(Data records)
◆ ◆ ◆

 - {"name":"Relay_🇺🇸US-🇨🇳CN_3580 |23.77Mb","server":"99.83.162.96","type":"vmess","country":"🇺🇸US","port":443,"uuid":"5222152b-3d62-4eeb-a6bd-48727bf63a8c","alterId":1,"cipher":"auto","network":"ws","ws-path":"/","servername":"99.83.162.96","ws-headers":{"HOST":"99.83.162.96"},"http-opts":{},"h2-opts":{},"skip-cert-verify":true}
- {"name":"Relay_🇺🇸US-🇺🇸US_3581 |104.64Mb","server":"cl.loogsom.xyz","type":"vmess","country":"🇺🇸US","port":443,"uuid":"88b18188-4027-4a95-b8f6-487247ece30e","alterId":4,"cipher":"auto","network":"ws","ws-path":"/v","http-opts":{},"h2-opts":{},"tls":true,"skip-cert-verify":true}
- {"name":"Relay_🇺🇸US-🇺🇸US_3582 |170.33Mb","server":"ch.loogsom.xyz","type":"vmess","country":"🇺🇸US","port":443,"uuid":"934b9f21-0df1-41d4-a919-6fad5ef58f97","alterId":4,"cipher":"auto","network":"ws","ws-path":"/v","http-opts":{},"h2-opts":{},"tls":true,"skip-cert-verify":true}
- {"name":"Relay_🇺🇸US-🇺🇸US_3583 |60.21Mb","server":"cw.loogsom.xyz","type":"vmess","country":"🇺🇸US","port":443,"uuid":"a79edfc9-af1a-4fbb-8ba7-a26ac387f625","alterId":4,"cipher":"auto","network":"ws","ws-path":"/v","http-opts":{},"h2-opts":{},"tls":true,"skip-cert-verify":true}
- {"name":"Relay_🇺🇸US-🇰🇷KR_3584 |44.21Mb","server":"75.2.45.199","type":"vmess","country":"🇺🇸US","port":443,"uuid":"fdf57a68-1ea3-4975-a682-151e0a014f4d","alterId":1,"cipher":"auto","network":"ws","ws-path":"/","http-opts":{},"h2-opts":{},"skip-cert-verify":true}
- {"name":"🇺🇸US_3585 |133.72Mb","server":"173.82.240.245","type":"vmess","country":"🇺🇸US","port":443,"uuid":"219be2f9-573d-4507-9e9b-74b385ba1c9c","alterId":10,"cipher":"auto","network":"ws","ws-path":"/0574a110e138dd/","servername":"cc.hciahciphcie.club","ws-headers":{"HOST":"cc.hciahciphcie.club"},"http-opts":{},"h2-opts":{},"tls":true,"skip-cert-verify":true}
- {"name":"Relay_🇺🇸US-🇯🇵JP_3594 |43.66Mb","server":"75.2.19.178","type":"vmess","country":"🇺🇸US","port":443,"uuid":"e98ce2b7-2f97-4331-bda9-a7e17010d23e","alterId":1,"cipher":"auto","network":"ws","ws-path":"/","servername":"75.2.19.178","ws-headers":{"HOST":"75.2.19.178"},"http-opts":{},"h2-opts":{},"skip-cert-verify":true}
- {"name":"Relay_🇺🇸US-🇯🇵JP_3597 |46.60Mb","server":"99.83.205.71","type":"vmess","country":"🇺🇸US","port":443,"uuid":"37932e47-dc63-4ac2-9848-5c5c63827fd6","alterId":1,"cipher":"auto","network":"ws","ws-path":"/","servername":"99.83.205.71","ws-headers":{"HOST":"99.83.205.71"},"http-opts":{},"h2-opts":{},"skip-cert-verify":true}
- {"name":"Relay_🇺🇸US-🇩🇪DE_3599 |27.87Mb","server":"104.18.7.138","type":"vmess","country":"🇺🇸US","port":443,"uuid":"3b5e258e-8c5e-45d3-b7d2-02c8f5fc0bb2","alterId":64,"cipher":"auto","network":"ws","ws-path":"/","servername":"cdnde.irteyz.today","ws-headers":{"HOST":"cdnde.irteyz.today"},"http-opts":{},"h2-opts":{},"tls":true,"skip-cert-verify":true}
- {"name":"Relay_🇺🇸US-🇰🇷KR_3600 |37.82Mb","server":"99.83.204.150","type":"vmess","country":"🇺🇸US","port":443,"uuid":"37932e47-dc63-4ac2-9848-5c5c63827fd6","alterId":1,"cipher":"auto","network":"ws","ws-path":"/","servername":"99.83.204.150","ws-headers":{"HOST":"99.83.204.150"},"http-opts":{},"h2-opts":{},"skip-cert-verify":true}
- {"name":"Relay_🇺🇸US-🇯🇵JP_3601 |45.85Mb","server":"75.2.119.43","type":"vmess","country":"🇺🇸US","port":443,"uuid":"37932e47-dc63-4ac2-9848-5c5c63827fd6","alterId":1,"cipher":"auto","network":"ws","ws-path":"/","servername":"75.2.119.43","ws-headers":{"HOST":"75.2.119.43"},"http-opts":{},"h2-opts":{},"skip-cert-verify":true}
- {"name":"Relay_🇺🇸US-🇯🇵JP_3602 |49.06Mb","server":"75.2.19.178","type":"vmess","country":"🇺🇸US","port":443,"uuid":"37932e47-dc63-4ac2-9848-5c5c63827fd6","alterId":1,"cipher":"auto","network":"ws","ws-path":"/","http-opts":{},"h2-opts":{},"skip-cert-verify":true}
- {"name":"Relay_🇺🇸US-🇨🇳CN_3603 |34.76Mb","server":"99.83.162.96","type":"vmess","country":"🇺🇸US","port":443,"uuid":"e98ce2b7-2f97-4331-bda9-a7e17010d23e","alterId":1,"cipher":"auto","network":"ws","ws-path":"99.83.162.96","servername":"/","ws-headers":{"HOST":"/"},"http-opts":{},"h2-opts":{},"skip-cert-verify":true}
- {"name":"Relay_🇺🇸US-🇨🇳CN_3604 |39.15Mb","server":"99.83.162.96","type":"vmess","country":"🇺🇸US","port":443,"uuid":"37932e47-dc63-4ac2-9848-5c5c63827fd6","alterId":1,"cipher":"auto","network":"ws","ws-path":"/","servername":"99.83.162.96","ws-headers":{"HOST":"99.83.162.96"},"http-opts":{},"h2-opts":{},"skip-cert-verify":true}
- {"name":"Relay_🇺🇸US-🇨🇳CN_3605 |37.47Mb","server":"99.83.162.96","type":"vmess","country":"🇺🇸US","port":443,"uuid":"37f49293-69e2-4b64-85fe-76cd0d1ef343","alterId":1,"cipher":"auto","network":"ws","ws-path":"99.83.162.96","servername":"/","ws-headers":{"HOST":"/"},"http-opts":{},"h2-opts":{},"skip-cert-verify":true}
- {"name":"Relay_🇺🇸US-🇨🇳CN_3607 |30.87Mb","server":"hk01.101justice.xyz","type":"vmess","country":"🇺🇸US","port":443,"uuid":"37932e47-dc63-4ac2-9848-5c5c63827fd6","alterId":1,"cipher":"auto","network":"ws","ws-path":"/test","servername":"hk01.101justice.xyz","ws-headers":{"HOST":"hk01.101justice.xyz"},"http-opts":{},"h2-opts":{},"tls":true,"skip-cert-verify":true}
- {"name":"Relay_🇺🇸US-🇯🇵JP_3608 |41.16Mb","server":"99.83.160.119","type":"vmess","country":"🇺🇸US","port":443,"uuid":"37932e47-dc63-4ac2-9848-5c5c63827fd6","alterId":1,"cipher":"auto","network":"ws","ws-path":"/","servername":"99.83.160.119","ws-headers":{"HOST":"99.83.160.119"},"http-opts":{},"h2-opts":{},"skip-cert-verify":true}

◆ ◆ ◆

Go through the entries above, and wherever a line holds the word "loogsom", copy that line.

Result of this exercise:
- {"name":"Relay_🇺🇸US-🇺🇸US_3581 |104.64Mb","server":"cl.loogsom.xyz","type":"vmess","country":"🇺🇸US","port":443,"uuid":"88b18188-4027-4a95-b8f6-487247ece30e","alterId":4,"cipher":"auto","network":"ws","ws-path":"/v","http-opts":{},"h2-opts":{},"tls":true,"skip-cert-verify":true}
- {"name":"Relay_🇺🇸US-🇺🇸US_3582 |170.33Mb","server":"ch.loogsom.xyz","type":"vmess","country":"🇺🇸US","port":443,"uuid":"934b9f21-0df1-41d4-a919-6fad5ef58f97","alterId":4,"cipher":"auto","network":"ws","ws-path":"/v","http-opts":{},"h2-opts":{},"tls":true,"skip-cert-verify":true}
- {"name":"Relay_🇺🇸US-🇺🇸US_3583 |60.21Mb","server":"cw.loogsom.xyz","type":"vmess","country":"🇺🇸US","port":443,"uuid":"a79edfc9-af1a-4fbb-8ba7-a26ac387f625","alterId":4,"cipher":"auto","network":"ws","ws-path":"/v","http-opts":{},"h2-opts":{},"tls":true,"skip-cert-verify":true}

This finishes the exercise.